NCSA, a for-profit organization in Carlisle, PA., might appear to have a vested interest in larger numbers, since it sells product certification services to vendors. But if recent firewall announcements are any indicator, network security is weighing heavily on the minds of network administrators everywhere.

"The issue of security is jumping dramatically in every aspect of computing," said NCSA president and chief executive officer Peter Tippett. Because network bandwidth continues to broaden and transmission speeds to increase, Tippett said he believes security, not bandwidth, will become the limiting factor in using the Internet to conduct business.

NCSA officials cautioned against extrapolating the results of the firewall study, characterizing it as a profile rather than a statistically significant survey. The report came out of interviews with network security personnel. The number of federal sites was not released.
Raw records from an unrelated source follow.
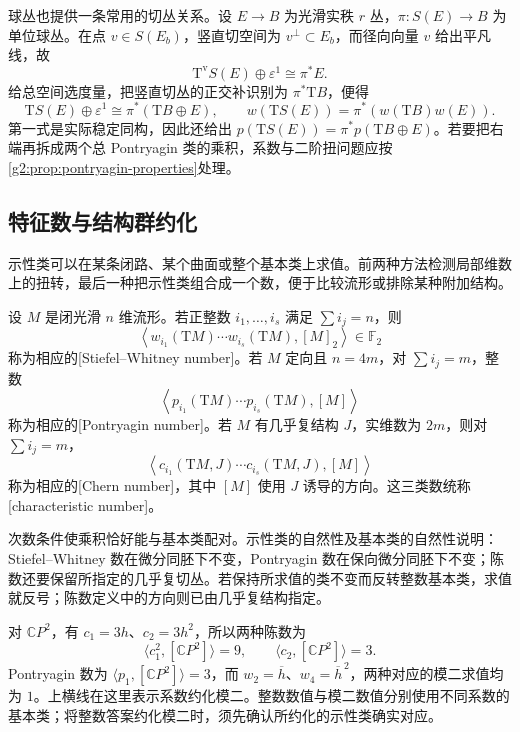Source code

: 球丛也提供一条常用的切丛关系。设 \(E\to B\) 为光滑实秩 \(r\) 丛，\(\pi:S(E)\to B\) 为单位球丛。在点 \(v\in S(E_b)\)，竖直切空间为 \(v^\perp\subset E_b\)，而径向向量 \(v\) 给出平凡线，故
\[
	\mathrm T^{\mathrm v}S(E)\oplus\varepsilon^1\cong\pi^*E.
\]
给总空间选度量，把竖直切丛的正交补识别为 \(\pi^*\mathrm TB\)，便得
\begin{equation}\label{g2:eq:sphere-bundle-stable-tangent}
	\mathrm TS(E)\oplus\varepsilon^1\cong\pi^*(\mathrm TB\oplus E),
	\qquad w(\mathrm TS(E))=\pi^*(w(\mathrm TB)w(E)).
\end{equation}
第一式是实际稳定同构，因此还给出 \(p(\mathrm TS(E))=\pi^*p(\mathrm TB\oplus E)\)。若要把右端再拆成两个总 Pontryagin 类的乘积，系数与二阶扭问题应按\cref{g2:prop:pontryagin-properties}处理。

\subsection{特征数与结构群约化}
\label{g2:subsec:2104:03}
示性类可以在某条闭路、某个曲面或整个基本类上求值。前两种方法检测局部维数上的扭转，最后一种把示性类组合成一个数，便于比较流形或排除某种附加结构。

\begin{definition}\label{g2:def:characteristic-numbers}
	设 \(M\) 是闭光滑 \(n\) 维流形。若正整数 \(i_1,\ldots,i_s\) 满足 \(\sum i_j=n\)，则
	\[
		\left\langle w_{i_1}(\mathrm TM)\cdots w_{i_s}(\mathrm TM),[M]_2\right\rangle\in\mathbb F_2
	\]
	称为相应的[Stiefel--Whitney number]。若 \(M\) 定向且 \(n=4m\)，对 \(\sum i_j=m\)，整数
	\[
		\left\langle p_{i_1}(\mathrm TM)\cdots p_{i_s}(\mathrm TM),[M]\right\rangle
	\]
	称为相应的[Pontryagin number]。若 \(M\) 有几乎复结构 \(J\)，实维数为 \(2m\)，则对 \(\sum i_j=m\)，
	\[
		\left\langle c_{i_1}(\mathrm TM,J)\cdots c_{i_s}(\mathrm TM,J),[M]\right\rangle
	\]
	称为相应的[Chern number]，其中 \([M]\) 使用 \(J\) 诱导的方向。这三类数统称[characteristic number]。
\end{definition}

次数条件使乘积恰好能与基本类配对。示性类的自然性及基本类的自然性说明：Stiefel--Whitney 数在微分同胚下不变，Pontryagin 数在保向微分同胚下不变；陈数还要保留所指定的几乎复切丛。若保持所求值的类不变而反转整数基本类，求值就反号；陈数定义中的方向则已由几乎复结构指定。

\begin{example}\label{g2:exm:chern-numbers-cp-two}
	对 \(\mathbb CP^2\)，有 \(c_1=3h\)、\(c_2=3h^2\)，所以两种陈数为
	\[
		\langle c_1^2,[\mathbb CP^2]\rangle=9,\qquad
		\langle c_2,[\mathbb CP^2]\rangle=3.
	\]
	Pontryagin 数为 \(\langle p_1,[\mathbb CP^2]\rangle=3\)，而 \(w_2=\overline h\)、\(w_4=\overline h^{\,2}\)，两种对应的模二求值均为 \(1\)。上横线在这里表示系数约化模二。整数数值与模二数值分别使用不同系数的基本类；将整数答案约化模二时，须先确认所约化的示性类确实对应。
\end{example}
The firewall profile is the first step in a broader survey of network vulnerabilities, Tippett said. This survey will monitor attempted intrusions at 1,000 sites to find out who does the probing and what tools they use.

"Most of the knowledge we have in the world of computer security is conjecture," Tippett said.

The NCSA charges over eight thousand dollars to certify your SINGLE web server, and then you get to read this: "Most of the knowledge we have in the world of computer security is conjecture.." How is that a worthwhile certification?

NCSA already has amassed a fair amount of information, however. It has monitored online security discussion groups on computer bulletin boards and the Net for three years, gathering gigabytes of information that is indexed every day for subscribers.

Three years? Vulnerabilities in my personal database date back to the mid 80's if not earlier. If their practice and certification is based on the last three years of hacker techniques, it falls way short.

NCSA also has infiltrated hacker discussion groups to find out what tools and techniques they use.

Infiltrated? Most hacker discussion groups are public.

One of its newest efforts is its Web Certification program, which annually certifies servers and World Wide Web sites that meet standards for protecting data and resisting intrusion.

Candidates must meet a lengthy checklist of requirements for privacy and physical site security.

After the site and server owners sign off on these requirements, NCSA runs a batter of 150 online tests. Then a consultant performs an on-site inspection. Sites are spot-checked three times a year.

About 100 companies with 800 sites are in the certification process, Tippett said, and several federal agencies have expressed interest.

The service starts at $8,500 for a single Web site. Benefits of certification include reduced rates for Internet security liability and electronic commerce insurance.

Tippett said certification of baseline security standards will foster public acceptance of the Web as a transaction medium.